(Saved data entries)
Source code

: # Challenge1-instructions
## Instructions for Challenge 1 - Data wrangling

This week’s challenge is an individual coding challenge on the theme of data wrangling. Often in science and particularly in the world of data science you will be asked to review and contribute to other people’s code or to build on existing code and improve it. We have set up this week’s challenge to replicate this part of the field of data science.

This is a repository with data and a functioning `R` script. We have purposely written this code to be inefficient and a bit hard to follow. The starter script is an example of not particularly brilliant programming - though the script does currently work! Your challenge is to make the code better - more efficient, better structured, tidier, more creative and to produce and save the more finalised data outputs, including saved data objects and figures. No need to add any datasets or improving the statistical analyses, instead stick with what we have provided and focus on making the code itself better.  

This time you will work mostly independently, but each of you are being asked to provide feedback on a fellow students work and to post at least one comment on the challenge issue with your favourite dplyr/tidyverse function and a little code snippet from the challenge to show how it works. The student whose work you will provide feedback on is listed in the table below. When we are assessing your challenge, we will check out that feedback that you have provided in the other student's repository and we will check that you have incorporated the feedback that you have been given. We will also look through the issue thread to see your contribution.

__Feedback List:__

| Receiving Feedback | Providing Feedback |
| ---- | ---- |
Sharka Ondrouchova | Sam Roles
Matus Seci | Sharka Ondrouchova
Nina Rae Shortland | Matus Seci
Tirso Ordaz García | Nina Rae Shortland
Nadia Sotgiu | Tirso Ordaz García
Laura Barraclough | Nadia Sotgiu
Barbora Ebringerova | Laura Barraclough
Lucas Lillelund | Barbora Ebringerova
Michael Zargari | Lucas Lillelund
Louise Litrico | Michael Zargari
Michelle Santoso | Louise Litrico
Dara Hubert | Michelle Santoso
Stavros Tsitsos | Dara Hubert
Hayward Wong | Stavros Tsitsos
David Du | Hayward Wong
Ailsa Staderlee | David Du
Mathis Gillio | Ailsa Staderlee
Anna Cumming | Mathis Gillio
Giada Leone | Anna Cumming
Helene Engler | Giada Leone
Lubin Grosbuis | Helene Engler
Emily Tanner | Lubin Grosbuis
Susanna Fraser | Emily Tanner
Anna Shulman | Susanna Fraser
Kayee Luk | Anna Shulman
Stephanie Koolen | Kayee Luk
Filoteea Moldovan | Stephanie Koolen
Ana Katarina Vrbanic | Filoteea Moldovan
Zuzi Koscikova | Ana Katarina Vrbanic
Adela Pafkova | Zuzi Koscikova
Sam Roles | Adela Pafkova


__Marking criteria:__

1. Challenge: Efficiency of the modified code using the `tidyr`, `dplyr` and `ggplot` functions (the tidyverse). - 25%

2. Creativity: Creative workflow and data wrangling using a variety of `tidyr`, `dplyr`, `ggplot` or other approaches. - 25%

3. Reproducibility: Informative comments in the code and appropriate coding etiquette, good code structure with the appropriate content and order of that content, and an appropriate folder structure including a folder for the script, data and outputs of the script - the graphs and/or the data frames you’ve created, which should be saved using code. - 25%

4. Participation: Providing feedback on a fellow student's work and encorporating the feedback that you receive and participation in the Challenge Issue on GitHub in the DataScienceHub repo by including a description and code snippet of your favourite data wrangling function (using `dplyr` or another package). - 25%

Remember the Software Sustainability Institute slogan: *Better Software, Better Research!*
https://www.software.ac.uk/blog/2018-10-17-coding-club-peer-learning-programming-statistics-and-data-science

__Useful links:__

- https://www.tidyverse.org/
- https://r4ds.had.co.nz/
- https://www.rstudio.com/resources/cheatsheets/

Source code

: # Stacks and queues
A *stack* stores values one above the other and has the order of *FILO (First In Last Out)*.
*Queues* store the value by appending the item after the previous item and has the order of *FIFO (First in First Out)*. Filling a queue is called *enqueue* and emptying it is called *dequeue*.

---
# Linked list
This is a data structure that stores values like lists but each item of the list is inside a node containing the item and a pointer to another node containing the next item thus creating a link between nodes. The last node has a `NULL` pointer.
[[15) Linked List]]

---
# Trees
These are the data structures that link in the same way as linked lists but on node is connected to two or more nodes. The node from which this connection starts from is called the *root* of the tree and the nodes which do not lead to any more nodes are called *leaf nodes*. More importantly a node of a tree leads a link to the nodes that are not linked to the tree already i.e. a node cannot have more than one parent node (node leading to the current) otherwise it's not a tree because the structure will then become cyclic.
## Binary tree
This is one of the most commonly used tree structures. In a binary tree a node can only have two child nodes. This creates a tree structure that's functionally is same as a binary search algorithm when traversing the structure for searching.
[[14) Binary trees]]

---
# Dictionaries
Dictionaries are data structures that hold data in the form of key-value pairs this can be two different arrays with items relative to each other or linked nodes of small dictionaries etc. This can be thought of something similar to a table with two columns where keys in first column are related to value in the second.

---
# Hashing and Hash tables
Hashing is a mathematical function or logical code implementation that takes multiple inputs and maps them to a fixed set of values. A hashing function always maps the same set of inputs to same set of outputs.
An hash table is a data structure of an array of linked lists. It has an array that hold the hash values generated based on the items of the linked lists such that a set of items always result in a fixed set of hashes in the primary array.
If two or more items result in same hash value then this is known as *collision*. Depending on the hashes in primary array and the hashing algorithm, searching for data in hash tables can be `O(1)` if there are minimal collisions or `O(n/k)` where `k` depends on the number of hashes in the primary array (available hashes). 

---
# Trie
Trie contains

=== Instructions for the task ===
Please restate only the opening stretch of the records above: every line from the first through the one containing "## Instructions for", exactly as written.

=== Answer box ===
Source code

: # Challenge1-instructions
## Instructions for Challenge 1 - Data wrangling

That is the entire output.